Many structures in the human eye, such as the cornea and fovea, process light so it can be deciphered by rods and cones in the retina.
Explain how eyes have evolved to benefit organisms
- The cornea and the lens bend light to focus the image on the retina; the iris and pupil regulate the amount of light entering the eye.
- The aqueous humour maintains the convex shape of the cornea; the vitreous humour supports the lens and maintains the shape of the entire eye.
- Presbyopia occurs because the image focuses behind the retina; it is similar to hyperopia (farsightedness), which is caused by an eyeball that is too short.
- Myopia (nearsightedness) occurs when an eyeball is elongated; images in the distance appear blurry, but images nearby are clear.
- Rods are used for peripheral and nighttime vision; cones are used for daytime and color vision.
- The fovea is responsible for acute vision because it has a high density of cones.
- rod: a rod-shaped cell located in the outer retina of the eye that is extremely sensitive to light
- retina: the thin layer of cells at the back of the eyeball where light is converted into neural signals sent to the brain
- cone: cell located near the center of the retina that is weakly photosensitive and is responsible for color vision in relatively bright light
Anatomy of the Eye
The retina, a thin layer of cells located on the inner surface of the back of the eye, consists of photoreceptive cells, which are responsible for the transduction of light into nervous impulses. However, light does not enter the retina unaltered; it must first pass through other layers that process it so that it can be interpreted by the retina.
Retina: (a) The human eye is shown in cross section. The human eye contains structures, such as the cornea, iris, lens, and fovea, that process light so it can be deciphered by the retina. Other structures like the aqueous humor and the vitreous humor help maintain the shape of the eye. (b) A blowup shows the layers of the retina. The retina contains photoreceptive cells. In the retina, light is converted into neural signals sent to the brain.

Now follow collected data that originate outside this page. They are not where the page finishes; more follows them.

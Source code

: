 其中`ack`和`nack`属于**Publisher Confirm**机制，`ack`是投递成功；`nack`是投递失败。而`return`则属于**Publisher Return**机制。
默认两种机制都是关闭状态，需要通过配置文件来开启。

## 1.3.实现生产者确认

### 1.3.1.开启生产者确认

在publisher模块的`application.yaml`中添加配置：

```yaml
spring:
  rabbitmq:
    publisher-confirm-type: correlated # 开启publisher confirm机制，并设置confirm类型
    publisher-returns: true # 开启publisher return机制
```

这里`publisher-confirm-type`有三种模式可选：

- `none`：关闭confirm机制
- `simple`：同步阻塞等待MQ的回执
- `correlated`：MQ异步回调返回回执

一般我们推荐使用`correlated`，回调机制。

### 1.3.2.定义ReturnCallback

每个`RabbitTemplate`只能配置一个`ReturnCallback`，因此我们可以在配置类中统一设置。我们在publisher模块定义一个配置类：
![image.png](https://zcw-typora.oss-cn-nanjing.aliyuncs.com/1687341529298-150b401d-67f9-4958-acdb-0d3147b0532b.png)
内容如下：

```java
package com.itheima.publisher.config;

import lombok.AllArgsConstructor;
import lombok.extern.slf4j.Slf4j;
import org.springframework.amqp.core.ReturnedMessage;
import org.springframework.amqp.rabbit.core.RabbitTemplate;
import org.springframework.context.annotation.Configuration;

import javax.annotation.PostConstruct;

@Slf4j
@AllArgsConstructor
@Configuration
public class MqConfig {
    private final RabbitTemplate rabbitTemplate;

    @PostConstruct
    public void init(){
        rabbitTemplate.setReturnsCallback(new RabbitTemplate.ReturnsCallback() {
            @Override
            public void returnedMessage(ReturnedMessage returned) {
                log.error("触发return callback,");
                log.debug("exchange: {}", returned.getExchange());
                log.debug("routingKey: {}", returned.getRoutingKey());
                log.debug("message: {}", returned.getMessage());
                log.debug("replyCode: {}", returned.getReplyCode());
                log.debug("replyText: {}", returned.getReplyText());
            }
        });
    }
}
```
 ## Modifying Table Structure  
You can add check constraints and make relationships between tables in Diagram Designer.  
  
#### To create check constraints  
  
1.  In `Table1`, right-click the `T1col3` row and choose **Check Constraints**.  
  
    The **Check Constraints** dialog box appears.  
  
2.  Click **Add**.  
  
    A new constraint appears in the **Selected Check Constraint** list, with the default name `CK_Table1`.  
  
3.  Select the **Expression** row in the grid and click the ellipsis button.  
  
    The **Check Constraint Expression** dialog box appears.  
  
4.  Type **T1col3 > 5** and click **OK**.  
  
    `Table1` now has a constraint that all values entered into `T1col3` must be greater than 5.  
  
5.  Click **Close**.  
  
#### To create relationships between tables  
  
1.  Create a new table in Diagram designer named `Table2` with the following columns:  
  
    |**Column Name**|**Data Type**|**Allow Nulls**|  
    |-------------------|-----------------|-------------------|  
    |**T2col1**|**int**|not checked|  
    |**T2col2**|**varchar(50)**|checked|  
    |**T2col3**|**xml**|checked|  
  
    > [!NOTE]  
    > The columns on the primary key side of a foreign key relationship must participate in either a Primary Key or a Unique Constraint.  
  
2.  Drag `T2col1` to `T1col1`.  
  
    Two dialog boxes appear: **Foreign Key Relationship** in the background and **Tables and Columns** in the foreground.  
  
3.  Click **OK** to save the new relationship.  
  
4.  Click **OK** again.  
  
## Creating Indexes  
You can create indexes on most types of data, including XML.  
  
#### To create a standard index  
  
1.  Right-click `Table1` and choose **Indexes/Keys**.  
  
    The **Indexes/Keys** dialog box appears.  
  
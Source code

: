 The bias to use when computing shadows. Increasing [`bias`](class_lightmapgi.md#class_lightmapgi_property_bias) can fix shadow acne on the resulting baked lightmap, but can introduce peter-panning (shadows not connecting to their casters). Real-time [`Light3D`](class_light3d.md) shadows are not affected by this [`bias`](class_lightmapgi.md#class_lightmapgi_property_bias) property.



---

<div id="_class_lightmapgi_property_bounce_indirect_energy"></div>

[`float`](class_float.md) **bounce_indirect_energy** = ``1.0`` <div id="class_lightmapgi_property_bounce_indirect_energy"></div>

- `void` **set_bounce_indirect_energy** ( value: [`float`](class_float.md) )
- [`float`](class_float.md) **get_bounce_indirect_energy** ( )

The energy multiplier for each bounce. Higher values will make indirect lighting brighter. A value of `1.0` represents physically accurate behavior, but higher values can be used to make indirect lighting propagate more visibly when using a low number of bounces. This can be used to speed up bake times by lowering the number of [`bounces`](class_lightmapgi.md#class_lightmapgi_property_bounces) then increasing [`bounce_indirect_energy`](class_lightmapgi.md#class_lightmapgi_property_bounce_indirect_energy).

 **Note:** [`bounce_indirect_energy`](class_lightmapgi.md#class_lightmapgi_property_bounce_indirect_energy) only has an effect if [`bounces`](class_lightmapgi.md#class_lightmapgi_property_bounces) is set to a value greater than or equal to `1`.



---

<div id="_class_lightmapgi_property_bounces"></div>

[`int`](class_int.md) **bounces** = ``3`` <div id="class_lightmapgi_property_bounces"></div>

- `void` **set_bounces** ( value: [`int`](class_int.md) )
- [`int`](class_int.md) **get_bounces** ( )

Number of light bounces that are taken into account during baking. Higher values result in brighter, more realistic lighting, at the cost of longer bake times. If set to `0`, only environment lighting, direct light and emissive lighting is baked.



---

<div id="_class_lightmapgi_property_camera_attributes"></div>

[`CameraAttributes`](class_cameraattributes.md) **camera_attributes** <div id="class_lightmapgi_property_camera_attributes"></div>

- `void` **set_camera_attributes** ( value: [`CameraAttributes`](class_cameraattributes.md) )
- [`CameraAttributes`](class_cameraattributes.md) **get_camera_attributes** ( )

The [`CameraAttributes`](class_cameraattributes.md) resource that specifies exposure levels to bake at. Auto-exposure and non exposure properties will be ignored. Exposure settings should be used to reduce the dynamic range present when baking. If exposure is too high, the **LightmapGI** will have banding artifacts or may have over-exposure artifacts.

The cornea, the front transparent layer of the eye, along with the crystalline lens, refract (bend) light to focus the image on the retina. After passing through the cornea, light passes through the aqueous humour, which connects the cornea to the lens. This clear gelatinous mass also provides the corneal epithelium with nutrients and helps maintain the convex shape of the cornea. The iris, which is visible as the colored part of the eye, is a circular muscular ring lying between the lens and the aqueous humour that regulates the amount of light entering the eye. Light passes through the center of the iris, the pupil, which actively adjusts its size to maintain a constant level of light entering the eye. In conditions of high ambient light, the iris contracts, reducing the size of the pupil. In conditions of low light, the iris relaxes and the pupil enlarges.
The main function of the lens is to focus light on the retina and fovea centralis. The lens is a transparent, convex structure located behind the cornea. On the other side of the lens is the vitreous humour, which lets light through without refraction, maintains the shape of the eye, and suspends the delicate lens. The lens focuses and re-focuses light as the eye rests on near and far objects in the visual field. The lens is operated by muscles that stretch it flat or allow it to thicken, changing the focal length of light coming through to focus it sharply on the retina. With age comes the loss of the flexibility of the lens; a form of farsightedness called presbyopia results. Presbyopia occurs because the image focuses behind the retina. It is a deficit similar to a different type of farsightedness, hyperopia, caused by an eyeball that is too short. For both defects, images in the distance are clear, but images nearby are blurry. Myopia (nearsightedness) occurs when an eyeball is elongated and the image focus falls in front of the retina. In this case, images in the distance are blurry, but images nearby are clear.
Rods and cones: Rods and cones are photoreceptors in the retina. Rods respond in low light and can detect only shades of gray. Cones respond in intense light and are responsible for color vision.
There are two types of photoreceptors in the retina: rods and cones. Both are named for their general appearance. Rods, strongly photosensitive, are located in the outer edges of the retina. They detect dim light and are used primarily for peripheral and nighttime vision. Cones, weakly photosensitive, are located near the center of the retina. They respond to bright light; their primary role is in daytime, color vision.
The fovea is the region in the center back of the eye that is responsible for acute (central) vision. The fovea has a high density of cones. When you bring your gaze to an object to examine it intently in bright light, the eyes orient so that the object’s image falls on the fovea. However, when looking at a star in the night sky or other object in dim light, the object can be better viewed by the peripheral vision because it is the rods at the edges of the retina, rather than the cones at the center, that operate better in low light. In humans, cones far outnumber rods in the fovea.